Po 50-tce bezwzględnie unikaj tego kosmetyku. Dodaje lat, podkreśla zmarszczki
Jak się malować po 50-tce? Okazuje się, że warto unikać jednego z kosmetyków. Niewłaściwa aplikacja sprawi, że podkreśli zmarszczki i doda nam lat.
Spis treści:
Makijaż dla pań 50 plus powinna poprzedzić odpowiednia pielęgnacja skóry. Dobrze przygotowana jest idealną "bazą" pod makijaż.
Makijaż dla kobiet 50 plus. Oto najważniejsza zasady
Regularne nawilżanie i oczyszczanie sprawią, że skóra będzie promienna, a makijaż będzie dłużej się utrzymywał i nie podkreślał niedoskonałości. Dlatego też już na tym etapie warto wybierać odpowiednie kosmetyki o działaniu nawilżającym i ujędrniającym, dzięki którym skóra będzie elastyczna. Warto też systematycznie wykonywać masaże twarzy, które poprawią stan naskórka, wyrównają koloryt oraz dotlenią i odżywią naszą skórę.

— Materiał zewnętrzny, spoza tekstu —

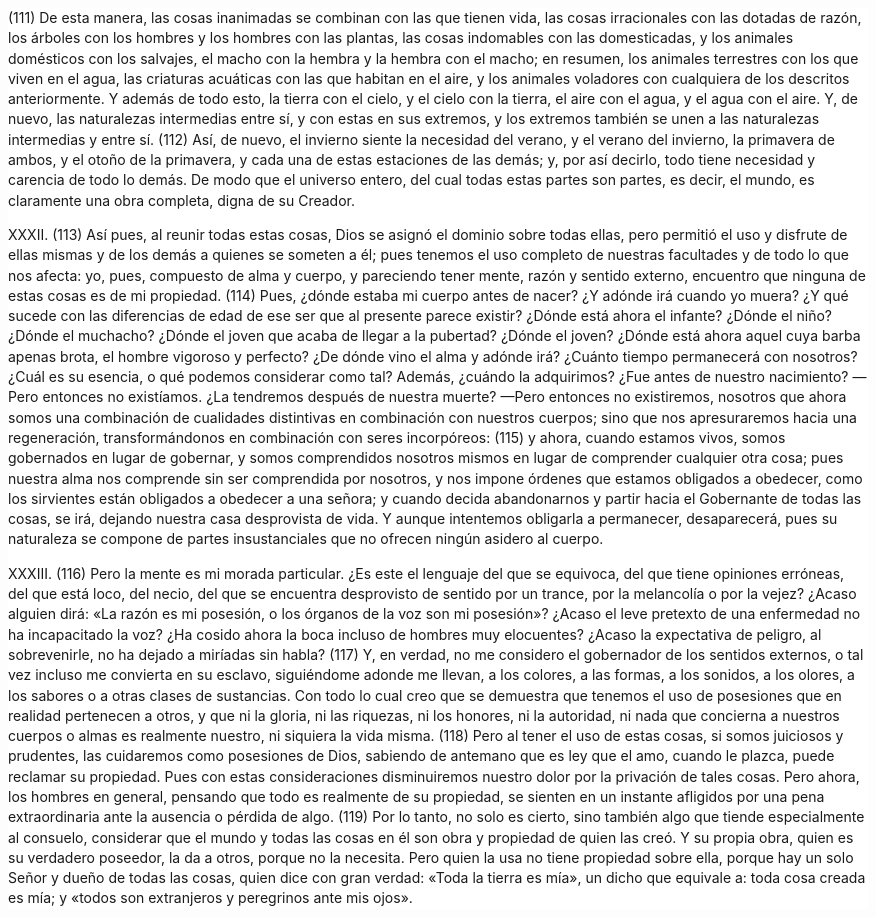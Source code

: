 <span id="v111">(111)</span> De esta manera, las cosas inanimadas se combinan con las que tienen vida, las cosas irracionales con las dotadas de razón, los árboles con los hombres y los hombres con las plantas, las cosas indomables con las domesticadas, y los animales domésticos con los salvajes, el macho con la hembra y la hembra con el macho; en resumen, los animales terrestres con los que viven en el agua, las criaturas acuáticas con las que habitan en el aire, y los animales voladores con cualquiera de los descritos anteriormente. Y además de todo esto, la tierra con el cielo, y el cielo con la tierra, el aire con el agua, y el agua con el aire. Y, de nuevo, las naturalezas intermedias entre sí, y con estas en sus extremos, y los extremos también se unen a las naturalezas intermedias y entre sí. <span id="v112">(112)</span> Así, de nuevo, el invierno siente la necesidad del verano, y el verano del invierno, la primavera de ambos, y el otoño de la primavera, y cada una de estas estaciones de las demás; y, por así decirlo, todo tiene necesidad y carencia de todo lo demás. De modo que el universo entero, del cual todas estas partes son partes, es decir, el mundo, es claramente una obra completa, digna de su Creador.

XXXII. <span id="v113">(113)</span> Así pues, al reunir todas estas cosas, Dios se asignó el dominio sobre todas ellas, pero permitió el uso y disfrute de ellas mismas y de los demás a quienes se someten a él; pues tenemos el uso completo de nuestras facultades y de todo lo que nos afecta: yo, pues, compuesto de alma y cuerpo, y pareciendo tener mente, razón y sentido externo, encuentro que ninguna de estas cosas es de mi propiedad. <span id="v114">(114)</span> Pues, ¿dónde estaba mi cuerpo antes de nacer? ¿Y adónde irá cuando yo muera? ¿Y qué sucede con las diferencias de edad de ese ser que al presente parece existir? ¿Dónde está ahora el infante? ¿Dónde el niño? ¿Dónde el muchacho? ¿Dónde el joven que acaba de llegar a la pubertad? ¿Dónde el joven? ¿Dónde está ahora aquel cuya barba apenas brota, el hombre vigoroso y perfecto? ¿De dónde vino el alma y adónde irá? ¿Cuánto tiempo permanecerá con nosotros? ¿Cuál es su esencia, o qué podemos considerar como tal? Además, ¿cuándo la adquirimos? ¿Fue antes de nuestro nacimiento? —Pero entonces no existíamos. ¿La tendremos después de nuestra muerte? —Pero entonces no existiremos, nosotros que ahora somos una combinación de cualidades distintivas en combinación con nuestros cuerpos; sino que nos apresuraremos hacia una regeneración, transformándonos en combinación con seres incorpóreos: <span id="v115">(115)</span> y ahora, cuando estamos vivos, somos gobernados en lugar de gobernar, y somos comprendidos nosotros mismos en lugar de comprender cualquier otra cosa; pues nuestra alma nos comprende sin ser comprendida por nosotros, y nos impone órdenes que estamos obligados a obedecer, como los sirvientes están obligados a obedecer a una señora; y cuando decida abandonarnos y partir hacia el Gobernante de todas las cosas, se irá, dejando nuestra casa desprovista de vida. Y aunque intentemos obligarla a permanecer, desaparecerá, pues su naturaleza se compone de partes insustanciales que no ofrecen ningún asidero al cuerpo.

XXXIII. <span id="v116">(116)</span> Pero la mente es mi morada particular. ¿Es este el lenguaje del que se equivoca, del que tiene opiniones erróneas, del que está loco, del necio, del que se encuentra desprovisto de sentido por un trance, por la melancolía o por la vejez? ¿Acaso alguien dirá: «La razón es mi posesión, o los órganos de la voz son mi posesión»? ¿Acaso el leve pretexto de una enfermedad no ha incapacitado la voz? ¿Ha cosido ahora la boca incluso de hombres muy elocuentes? ¿Acaso la expectativa de peligro, al sobrevenirle, no ha dejado a miríadas sin habla? <span id="v117">(117)</span> Y, en verdad, no me considero el gobernador de los sentidos externos, o tal vez incluso me convierta en su esclavo, siguiéndome adonde me llevan, a los colores, a las formas, a los sonidos, a los olores, a los sabores o a otras clases de sustancias. Con todo lo cual creo que se demuestra que tenemos el uso de posesiones que en realidad pertenecen a otros, y que ni la gloria, ni las riquezas, ni los honores, ni la autoridad, ni nada que concierna a nuestros cuerpos o almas es realmente nuestro, ni siquiera la vida misma. <span id="v118">(118)</span> Pero al tener el uso de estas cosas, si somos juiciosos y prudentes, las cuidaremos como posesiones de Dios, sabiendo de antemano que es ley que el amo, cuando le plazca, puede reclamar su propiedad. Pues con estas consideraciones disminuiremos nuestro dolor por la privación de tales cosas. Pero ahora, los hombres en general, pensando que todo es realmente de su propiedad, se sienten en un instante afligidos por una pena extraordinaria ante la ausencia o pérdida de algo. <span id="v119">(119)</span> Por lo tanto, no solo es cierto, sino también algo que tiende especialmente al consuelo, considerar que el mundo y todas las cosas en él son obra y propiedad de quien las creó. Y su propia obra, quien es su verdadero poseedor, la da a otros, porque no la necesita. Pero quien la usa no tiene propiedad sobre ella, porque hay un solo Señor y dueño de todas las cosas, quien dice con gran verdad: «Toda la tierra es mía», un dicho que equivale a: toda cosa creada es mía; y «todos son extranjeros y peregrinos ante mis ojos».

Dojrzałe panie w makijażu powinny unikać zbyt grubych warstw podkładu i zbyt ciemnych kolorów, które tylko dodadzą lat i podkreślą niedoskonałości. Jaki zatem jest idealny makijaż dla pań 50 plus? Kluczem jest przede wszystkim umiar, odpowiednio dobrane kosmetyki i jasne, neutralne kolory. Warto stosować tusz do rzęs, który doda wyrazistości spojrzeniu i podkreślać brwi. Warto jednak bezwzględnie unikać jednego z kosmetyków. Niewłaściwa aplikacja sprawi, że twarz będzie wyglądała na starszą i co więcej: zmarszczki będą bardziej widoczne.
Po 50-tce bezwzględnie unikaj tego kosmetyku. Dodaje lat, podkreśla zmarszczki
Kobiety po 50-tce powinny uważać na rozświetlacz. Lepiej przestać używać produktu z drobinkami brokatu, ponieważ podkreśli on wszystkie mankamenty. Rozświetlacz z brokatem "zaprezentuje" zmarszczki w pełnej krasie, zaakcentuje też to, co raczej chcemy ukryć. Dlatego jeśli przesadzimy z jego użyciem, to możemy osiągnąć efekt inny od zamierzonego.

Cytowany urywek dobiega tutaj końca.